Whenever a line in the data holds the string "known", copy that line.

START AVAILABLE DATA

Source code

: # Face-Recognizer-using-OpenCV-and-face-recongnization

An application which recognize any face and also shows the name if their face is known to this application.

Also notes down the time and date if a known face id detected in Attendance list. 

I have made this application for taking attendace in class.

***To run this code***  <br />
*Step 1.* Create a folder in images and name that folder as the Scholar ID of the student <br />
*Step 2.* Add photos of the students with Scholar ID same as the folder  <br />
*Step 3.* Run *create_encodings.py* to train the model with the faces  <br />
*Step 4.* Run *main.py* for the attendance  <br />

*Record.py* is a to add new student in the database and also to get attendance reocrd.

END AVAILABLE DATA
START AVAILABLE DATA

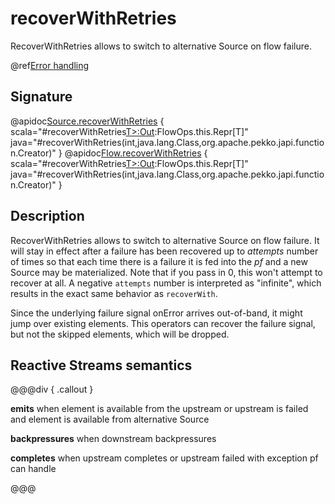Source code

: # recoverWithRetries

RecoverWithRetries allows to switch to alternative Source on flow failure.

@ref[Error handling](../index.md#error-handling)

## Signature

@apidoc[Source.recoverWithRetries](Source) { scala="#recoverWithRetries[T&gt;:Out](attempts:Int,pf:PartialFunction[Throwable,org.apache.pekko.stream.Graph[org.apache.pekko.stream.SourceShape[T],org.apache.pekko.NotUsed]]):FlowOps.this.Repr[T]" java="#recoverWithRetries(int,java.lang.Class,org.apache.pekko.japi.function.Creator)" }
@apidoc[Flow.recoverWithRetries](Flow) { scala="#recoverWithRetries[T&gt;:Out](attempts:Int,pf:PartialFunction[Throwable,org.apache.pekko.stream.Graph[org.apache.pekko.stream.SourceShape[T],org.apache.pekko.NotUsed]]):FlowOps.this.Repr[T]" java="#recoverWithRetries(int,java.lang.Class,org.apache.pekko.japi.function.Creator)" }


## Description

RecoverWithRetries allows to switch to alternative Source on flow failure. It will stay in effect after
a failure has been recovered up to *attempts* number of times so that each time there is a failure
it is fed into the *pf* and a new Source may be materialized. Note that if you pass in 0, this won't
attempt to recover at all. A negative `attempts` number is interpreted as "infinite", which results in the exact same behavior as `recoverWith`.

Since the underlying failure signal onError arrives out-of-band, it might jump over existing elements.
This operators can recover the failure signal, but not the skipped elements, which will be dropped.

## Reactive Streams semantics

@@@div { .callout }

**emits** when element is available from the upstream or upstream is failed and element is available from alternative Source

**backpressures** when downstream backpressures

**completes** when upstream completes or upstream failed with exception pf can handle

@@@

END AVAILABLE DATA

FINISHED EXERCISE:
An application which recognize any face and also shows the name if their face is known to this application.
Also notes down the time and date if a known face id detected in Attendance list. 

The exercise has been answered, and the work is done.